> [Requirement]:
Go line by line through the data and copy those with the word "about".

> [Data records]:
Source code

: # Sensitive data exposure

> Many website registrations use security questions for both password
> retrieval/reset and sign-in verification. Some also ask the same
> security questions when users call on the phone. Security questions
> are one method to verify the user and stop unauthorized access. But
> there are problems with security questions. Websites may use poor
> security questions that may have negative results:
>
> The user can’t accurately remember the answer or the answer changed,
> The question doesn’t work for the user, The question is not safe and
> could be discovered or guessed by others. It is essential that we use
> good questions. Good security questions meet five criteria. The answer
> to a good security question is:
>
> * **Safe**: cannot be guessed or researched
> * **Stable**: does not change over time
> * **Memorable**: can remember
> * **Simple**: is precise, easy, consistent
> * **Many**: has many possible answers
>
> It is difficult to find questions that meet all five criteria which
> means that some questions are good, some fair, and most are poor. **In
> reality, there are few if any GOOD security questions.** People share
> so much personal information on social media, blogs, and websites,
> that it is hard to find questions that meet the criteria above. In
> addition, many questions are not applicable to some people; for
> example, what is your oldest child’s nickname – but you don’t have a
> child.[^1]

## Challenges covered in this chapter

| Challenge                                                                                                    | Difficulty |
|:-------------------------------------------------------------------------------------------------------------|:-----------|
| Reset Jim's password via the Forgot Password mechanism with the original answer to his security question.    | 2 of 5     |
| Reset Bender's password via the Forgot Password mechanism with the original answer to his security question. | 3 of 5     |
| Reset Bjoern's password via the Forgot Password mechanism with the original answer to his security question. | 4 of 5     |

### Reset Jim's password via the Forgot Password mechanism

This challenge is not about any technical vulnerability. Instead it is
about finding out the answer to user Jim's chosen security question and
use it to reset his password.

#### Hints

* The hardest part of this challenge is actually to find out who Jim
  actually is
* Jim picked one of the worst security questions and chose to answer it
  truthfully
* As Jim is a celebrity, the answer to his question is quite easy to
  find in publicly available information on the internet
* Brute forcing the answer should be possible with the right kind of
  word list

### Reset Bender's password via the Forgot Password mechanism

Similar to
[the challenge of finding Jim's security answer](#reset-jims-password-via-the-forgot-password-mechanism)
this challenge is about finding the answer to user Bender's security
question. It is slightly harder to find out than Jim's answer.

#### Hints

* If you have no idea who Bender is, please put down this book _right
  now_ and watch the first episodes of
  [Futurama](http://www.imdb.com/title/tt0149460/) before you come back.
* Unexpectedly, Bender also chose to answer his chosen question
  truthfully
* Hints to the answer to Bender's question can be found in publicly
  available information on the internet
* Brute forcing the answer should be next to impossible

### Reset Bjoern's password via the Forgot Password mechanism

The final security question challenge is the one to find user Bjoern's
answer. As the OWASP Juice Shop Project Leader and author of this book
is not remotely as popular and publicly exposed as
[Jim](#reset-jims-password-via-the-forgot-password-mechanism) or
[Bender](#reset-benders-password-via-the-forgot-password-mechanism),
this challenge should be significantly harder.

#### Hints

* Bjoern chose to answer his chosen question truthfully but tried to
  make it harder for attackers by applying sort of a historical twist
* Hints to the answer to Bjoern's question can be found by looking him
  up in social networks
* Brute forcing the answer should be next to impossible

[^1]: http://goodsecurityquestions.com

> [Response area]:
This challenge is not about any technical vulnerability. Instead it is
about finding out the answer to user Jim's chosen security question and
this challenge is about finding the answer to user Bender's security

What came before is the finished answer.